[Task to carry out] Among the records that follow, count the lines with the string "code"; report only that count.

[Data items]

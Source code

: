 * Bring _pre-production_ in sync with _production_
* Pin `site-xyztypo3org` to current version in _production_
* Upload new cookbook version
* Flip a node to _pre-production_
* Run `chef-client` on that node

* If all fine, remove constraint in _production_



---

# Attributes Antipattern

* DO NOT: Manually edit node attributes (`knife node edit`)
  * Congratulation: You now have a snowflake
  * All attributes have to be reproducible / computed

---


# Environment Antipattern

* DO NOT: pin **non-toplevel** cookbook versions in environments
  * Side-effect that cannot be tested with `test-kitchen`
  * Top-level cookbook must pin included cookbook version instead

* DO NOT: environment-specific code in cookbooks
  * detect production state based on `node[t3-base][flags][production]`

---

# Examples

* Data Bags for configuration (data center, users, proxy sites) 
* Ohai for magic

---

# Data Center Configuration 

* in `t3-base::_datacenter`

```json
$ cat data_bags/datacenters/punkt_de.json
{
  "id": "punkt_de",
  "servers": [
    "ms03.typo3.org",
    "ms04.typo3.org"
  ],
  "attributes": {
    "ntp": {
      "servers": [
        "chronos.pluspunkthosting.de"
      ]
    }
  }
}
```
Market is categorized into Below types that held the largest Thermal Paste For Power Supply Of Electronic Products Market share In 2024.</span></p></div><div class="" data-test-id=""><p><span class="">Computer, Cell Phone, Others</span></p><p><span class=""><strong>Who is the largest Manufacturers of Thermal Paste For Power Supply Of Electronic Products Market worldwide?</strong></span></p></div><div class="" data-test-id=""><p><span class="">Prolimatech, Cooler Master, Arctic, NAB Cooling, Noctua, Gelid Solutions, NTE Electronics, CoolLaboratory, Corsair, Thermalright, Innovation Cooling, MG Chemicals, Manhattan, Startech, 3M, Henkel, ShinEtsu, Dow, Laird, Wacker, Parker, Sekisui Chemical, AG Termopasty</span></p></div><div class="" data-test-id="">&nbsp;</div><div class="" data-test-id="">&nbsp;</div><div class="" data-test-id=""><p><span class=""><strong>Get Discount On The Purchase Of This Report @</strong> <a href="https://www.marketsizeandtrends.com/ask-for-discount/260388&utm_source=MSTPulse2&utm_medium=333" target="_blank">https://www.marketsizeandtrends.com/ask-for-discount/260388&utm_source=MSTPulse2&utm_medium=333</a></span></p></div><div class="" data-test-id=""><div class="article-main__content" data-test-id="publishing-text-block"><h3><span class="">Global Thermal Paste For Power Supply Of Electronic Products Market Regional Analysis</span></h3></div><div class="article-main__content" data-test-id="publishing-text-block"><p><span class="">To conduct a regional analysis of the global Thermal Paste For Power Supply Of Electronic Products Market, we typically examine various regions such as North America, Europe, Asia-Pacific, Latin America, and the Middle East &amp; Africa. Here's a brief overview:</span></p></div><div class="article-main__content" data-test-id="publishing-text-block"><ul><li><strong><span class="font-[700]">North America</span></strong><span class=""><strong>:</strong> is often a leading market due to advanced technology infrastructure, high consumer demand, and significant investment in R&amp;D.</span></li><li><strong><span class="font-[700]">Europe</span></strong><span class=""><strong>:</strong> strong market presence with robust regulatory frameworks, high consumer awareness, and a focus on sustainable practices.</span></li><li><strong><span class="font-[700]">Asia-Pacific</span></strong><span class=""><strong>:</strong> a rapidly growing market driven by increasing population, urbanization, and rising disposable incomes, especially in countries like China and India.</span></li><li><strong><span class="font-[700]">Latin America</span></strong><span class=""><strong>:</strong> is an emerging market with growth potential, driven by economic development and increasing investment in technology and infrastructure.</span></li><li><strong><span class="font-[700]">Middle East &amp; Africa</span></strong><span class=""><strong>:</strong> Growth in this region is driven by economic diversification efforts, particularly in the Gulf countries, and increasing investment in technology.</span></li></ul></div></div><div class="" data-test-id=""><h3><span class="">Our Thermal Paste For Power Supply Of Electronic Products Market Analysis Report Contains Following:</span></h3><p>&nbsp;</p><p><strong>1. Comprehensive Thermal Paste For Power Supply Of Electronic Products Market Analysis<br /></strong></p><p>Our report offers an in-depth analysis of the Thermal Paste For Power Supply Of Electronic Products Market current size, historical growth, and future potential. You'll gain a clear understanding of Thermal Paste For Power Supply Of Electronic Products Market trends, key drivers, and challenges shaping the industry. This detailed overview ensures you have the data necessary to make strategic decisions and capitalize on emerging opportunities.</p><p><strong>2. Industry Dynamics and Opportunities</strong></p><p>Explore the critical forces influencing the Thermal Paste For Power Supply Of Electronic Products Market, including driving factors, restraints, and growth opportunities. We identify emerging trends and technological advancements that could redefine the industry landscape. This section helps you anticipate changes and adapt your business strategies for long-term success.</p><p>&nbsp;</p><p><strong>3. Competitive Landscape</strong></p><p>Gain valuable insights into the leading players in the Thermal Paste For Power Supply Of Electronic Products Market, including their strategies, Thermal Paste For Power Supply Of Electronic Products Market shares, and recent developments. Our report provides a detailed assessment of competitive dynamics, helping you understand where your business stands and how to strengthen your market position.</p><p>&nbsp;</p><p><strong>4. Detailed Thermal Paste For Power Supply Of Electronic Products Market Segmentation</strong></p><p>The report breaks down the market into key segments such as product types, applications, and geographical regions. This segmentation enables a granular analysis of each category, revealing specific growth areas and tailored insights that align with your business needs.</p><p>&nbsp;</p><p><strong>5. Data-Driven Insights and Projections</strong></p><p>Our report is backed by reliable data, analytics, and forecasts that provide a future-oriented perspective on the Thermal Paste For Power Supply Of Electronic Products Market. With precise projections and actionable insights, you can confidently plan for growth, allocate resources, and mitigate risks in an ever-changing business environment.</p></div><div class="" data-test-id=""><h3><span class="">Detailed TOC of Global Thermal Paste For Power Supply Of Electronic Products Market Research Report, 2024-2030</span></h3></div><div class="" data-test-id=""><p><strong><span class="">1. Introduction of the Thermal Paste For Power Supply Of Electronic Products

[The answer] 2